#### Exercise objective:
Up to and including the line with "In 2017, the", restate the records below word for word, beginning with their first line.
++++++++++++++++++++
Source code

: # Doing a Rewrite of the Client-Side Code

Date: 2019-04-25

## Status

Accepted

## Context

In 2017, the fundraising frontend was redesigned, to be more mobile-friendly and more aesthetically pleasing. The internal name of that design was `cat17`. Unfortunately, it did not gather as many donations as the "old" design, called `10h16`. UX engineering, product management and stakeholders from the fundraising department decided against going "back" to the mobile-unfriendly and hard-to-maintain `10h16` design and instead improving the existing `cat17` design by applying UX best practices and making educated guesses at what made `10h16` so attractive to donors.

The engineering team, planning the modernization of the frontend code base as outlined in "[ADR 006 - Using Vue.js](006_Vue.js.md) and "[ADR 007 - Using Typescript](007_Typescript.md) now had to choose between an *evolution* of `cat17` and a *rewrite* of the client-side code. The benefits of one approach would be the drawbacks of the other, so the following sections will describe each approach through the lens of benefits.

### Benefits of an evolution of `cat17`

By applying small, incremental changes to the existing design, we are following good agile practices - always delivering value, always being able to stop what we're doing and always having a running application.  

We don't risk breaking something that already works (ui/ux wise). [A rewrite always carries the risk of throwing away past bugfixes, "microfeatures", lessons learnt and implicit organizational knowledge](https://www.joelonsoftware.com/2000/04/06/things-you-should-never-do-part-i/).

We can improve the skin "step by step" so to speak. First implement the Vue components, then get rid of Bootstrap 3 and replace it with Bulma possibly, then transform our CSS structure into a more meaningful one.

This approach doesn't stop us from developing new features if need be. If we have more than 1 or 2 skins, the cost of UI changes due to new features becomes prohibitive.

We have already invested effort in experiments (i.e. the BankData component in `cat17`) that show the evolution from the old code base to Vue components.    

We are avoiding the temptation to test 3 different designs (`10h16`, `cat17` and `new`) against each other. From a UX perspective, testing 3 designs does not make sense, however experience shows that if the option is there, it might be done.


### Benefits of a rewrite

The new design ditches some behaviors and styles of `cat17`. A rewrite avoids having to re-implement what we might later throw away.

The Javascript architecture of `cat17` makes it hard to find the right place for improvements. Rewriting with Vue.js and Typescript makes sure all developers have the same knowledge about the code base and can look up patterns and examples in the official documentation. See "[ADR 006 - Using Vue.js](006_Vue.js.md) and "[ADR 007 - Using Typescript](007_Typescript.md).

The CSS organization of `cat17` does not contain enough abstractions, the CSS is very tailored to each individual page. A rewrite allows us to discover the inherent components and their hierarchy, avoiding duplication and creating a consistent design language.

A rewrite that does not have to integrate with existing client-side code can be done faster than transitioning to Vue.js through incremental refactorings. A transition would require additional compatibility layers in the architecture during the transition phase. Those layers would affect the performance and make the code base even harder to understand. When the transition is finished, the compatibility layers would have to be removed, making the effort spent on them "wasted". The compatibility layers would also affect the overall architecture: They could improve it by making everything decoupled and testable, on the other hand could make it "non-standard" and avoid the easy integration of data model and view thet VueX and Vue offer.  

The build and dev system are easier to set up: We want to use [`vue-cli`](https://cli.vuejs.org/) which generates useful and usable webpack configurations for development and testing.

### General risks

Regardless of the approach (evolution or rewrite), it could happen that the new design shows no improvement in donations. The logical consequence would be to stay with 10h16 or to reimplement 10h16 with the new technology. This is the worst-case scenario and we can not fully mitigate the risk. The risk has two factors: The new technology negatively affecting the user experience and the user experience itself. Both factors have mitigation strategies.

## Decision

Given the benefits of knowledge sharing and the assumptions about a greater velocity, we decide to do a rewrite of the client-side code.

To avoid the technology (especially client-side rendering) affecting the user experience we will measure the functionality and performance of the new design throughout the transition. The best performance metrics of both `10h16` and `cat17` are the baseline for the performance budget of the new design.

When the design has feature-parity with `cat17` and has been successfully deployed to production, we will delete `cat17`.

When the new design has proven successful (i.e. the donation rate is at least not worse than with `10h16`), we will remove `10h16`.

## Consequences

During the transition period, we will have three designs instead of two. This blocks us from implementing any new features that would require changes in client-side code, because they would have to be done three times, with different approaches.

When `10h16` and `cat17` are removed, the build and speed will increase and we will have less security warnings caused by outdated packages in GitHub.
++++++++++++++++++++
#### Exercise result:
Source code

: # Doing a Rewrite of the Client-Side Code

Date: 2019-04-25

## Status

Accepted

## Context

In 2017, the fundraising frontend was redesigned, to be more mobile-friendly and more aesthetically pleasing. The internal name of that design was `cat17`. Unfortunately, it did not gather as many donations as the "old" design, called `10h16`. UX engineering, product management and stakeholders from the fundraising department decided against going "back" to the mobile-unfriendly and hard-to-maintain `10h16` design and instead improving the existing `cat17` design by applying UX best practices and making educated guesses at what made `10h16` so attractive to donors.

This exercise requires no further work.